I was a bit scared when I first took CS247G because I have never been much of a gamer. I enjoy board games, but I have never been good at video games, and a lot of other games, especially those involving social deduction, always scared me a lot. And before this class, I thought of play and game design mainly in terms of what was fun or aesthetically pleasing. I appreciated well-designed games but didn’t have a vocabulary or framework for why something felt good, fair, or immersive. I didn’t really approach any games with a designer’s mindset. That changed drastically over the course of this class.
This quarter, I immersed myself in the full lifecycle of designing for play, from analyzing games critically, to brainstorming mechanics, to iterating on feedback, to actually building interactive experiences using Godot. I played and analyzed games like Secret Hitler, A Short Hike, Factory Balls, Yahtzee, The Scandal, and Pokémon Emerald, among others, trying to understand what created tension, choice, satisfaction, and surprise. And I had fun! These critical plays were transformative for me. They made me realize how intentional good design is and taught me to enjoy new games. My gameplay of Secret Hitler, for example, changed my entire perspective of social deduction games, and how the dynamics of teams competing against each other create fun. For example, having to pass more policies to win as a liberal was a design decision rooted in the fact that there are more liberals, so this evens out the playing field and gives both teams a more fair chance at winning! I fell in love with it and am no longer anxious about the stakes of social deduction games as a result of it.
Whether it was the illusion of control in Yahtzee or the personalized immersion of naming Pokémon, I started to see how every choice affects the player and what things do or don’t work. I became deeply interested in how games balancerandomness and skill, how mechanics reinforce narrative, and how aesthetics influence tone and accessibility. The MDA framework (Mechanics, Dynamics, Aesthetics) helped me talk about design in a structured way. I also loved our class’s emphasis on iteration. I knew from CS147 that it’s okay, even necessary, to get things wrong, as long as you observe, revise, and keep testing. But while making these games, I got to feel out this process with projects that I was so much more emotionally invested in. It made me realize how much I love design and want to continue doing it!
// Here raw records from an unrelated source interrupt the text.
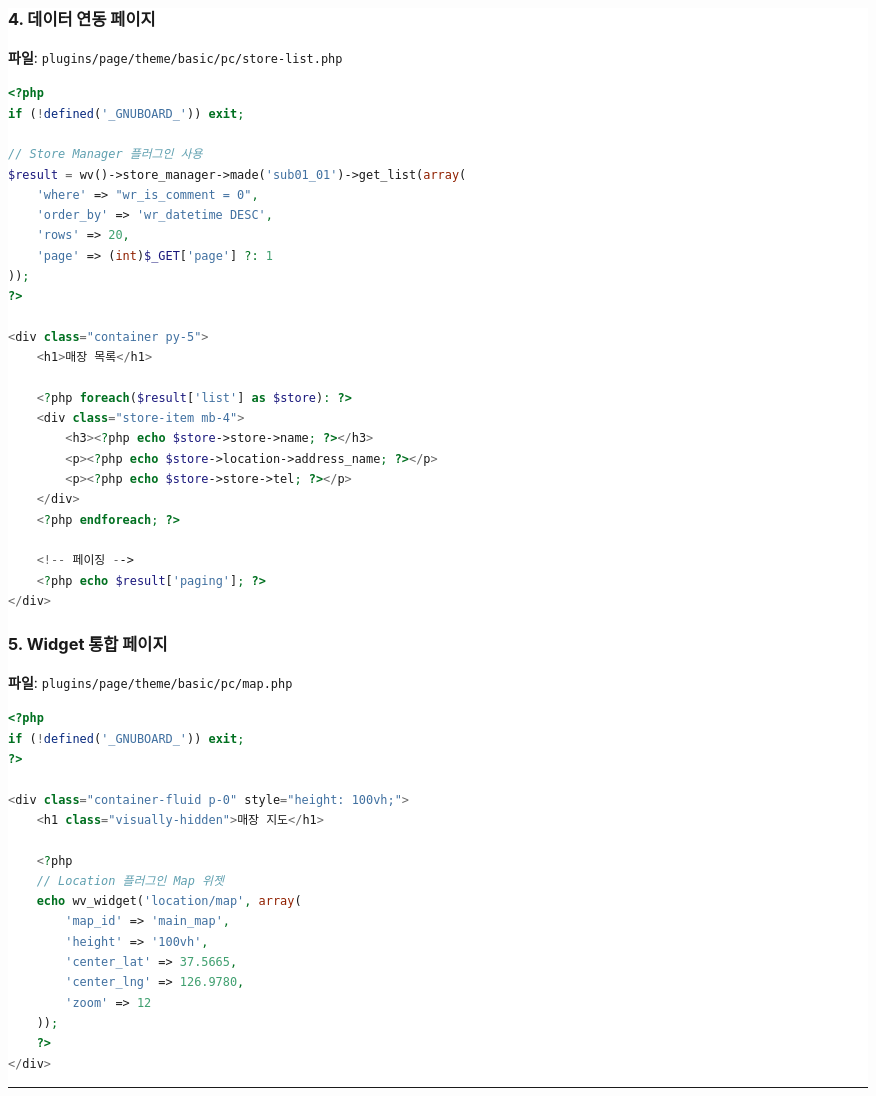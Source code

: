 ### 4. 데이터 연동 페이지

**파일**: `plugins/page/theme/basic/pc/store-list.php`

```php
<?php
if (!defined('_GNUBOARD_')) exit;

// Store Manager 플러그인 사용
$result = wv()->store_manager->made('sub01_01')->get_list(array(
    'where' => "wr_is_comment = 0",
    'order_by' => 'wr_datetime DESC',
    'rows' => 20,
    'page' => (int)$_GET['page'] ?: 1
));
?>

<div class="container py-5">
    <h1>매장 목록</h1>
    
    <?php foreach($result['list'] as $store): ?>
    <div class="store-item mb-4">
        <h3><?php echo $store->store->name; ?></h3>
        <p><?php echo $store->location->address_name; ?></p>
        <p><?php echo $store->store->tel; ?></p>
    </div>
    <?php endforeach; ?>
    
    <!-- 페이징 -->
    <?php echo $result['paging']; ?>
</div>
```

### 5. Widget 통합 페이지

**파일**: `plugins/page/theme/basic/pc/map.php`

```php
<?php
if (!defined('_GNUBOARD_')) exit;
?>

<div class="container-fluid p-0" style="height: 100vh;">
    <h1 class="visually-hidden">매장 지도</h1>
    
    <?php
    // Location 플러그인 Map 위젯
    echo wv_widget('location/map', array(
        'map_id' => 'main_map',
        'height' => '100vh',
        'center_lat' => 37.5665,
        'center_lng' => 126.9780,
        'zoom' => 12
    ));
    ?>
</div>
```

---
I got to use these skills while working on P1, a social deception storytelling game called The Truth Consortium that we designed outside of the digital space. It combined elements of hidden roles, emergent narrative, and collaborative play. Players took on the roles of “truthers” and “traitors” within a cult-like organization, with the goal of uncovering (or obscuring) secret agendas. This game helped me explore the power of ambiguity, social tension, and group dynamics in play. I learned how important it is to balance structure with freedom, giving players just enough constraints to spark creativity, but not so many that they feel railroaded. Designing Secret Society also taught me a lot about facilitating player behavior without explicitly scripting it, a skill that translates beautifully to both analog and digital games.
Then, I got to implement what I learned into a digital space in P2. My team made a surreal, psychedelic hockey platformer called Microdoze, set in a freezer. I had never used Godot before, but with the help of YouTube tutorials, my CAs and my teammates helped, I grew so much technically and coded indispensable parts of my team’s game. I learned how to create animated UI, detect and react to collisions, trigger scene transitions, manage game state across levels, and implement damage feedback through visual effects. I spent many, many hours with my team brainstorming what we wanted things to look like and what our mechanics should accomplish and then figuring out how to make it all happen in Godot. Those hours taught me so much. Now that the class is over, I can say with confidence that I can program a game from scratch using Godot. Besides the technical stuff, I experienced real design challenges. I had to make tough calls about what features to scope down. I realized that just because something is funny or clever in my head doesn’t mean it translates well to players. Playtesting was humbling but invaluable. Some people didn’t know how to pick up the puck, or they missed the humor I thought was obvious. That taught me that design is communication and that miscommunication is the designer’s responsibility to fix, not the player’s fault.
I grew a lot in confidence this quarter, both in my coding skills, but in trusting my instincts as a designer! I became more comfortable with ambiguity, more curious about player psychology, and more excited by the idea that games can tell stories and evoke feelings in nontraditional ways. I also learned how to give and receive feedback that made my work not just more polished, but more playable. Next time I work on a game, I want to push myself further into systems thinking. I want to prototype faster, test more often, and pay more attention to how players actually move and feel in my games rather than just what I intended. I also want to keep using Godot, especially now that I’m no longer scared of it! This class demystified a lot for me and made me feel like someone who’s interested in games and actually capable of building them.
Wow, so proud that you got over your anxiety about social deduction games and enjoyed them enough to even make one. I found them a bit daunting as well, but via werewolf I learned to lean into the silly.
I adored your psychedelic hockey game! It was the perfect mix of funny and fun. Keep making games!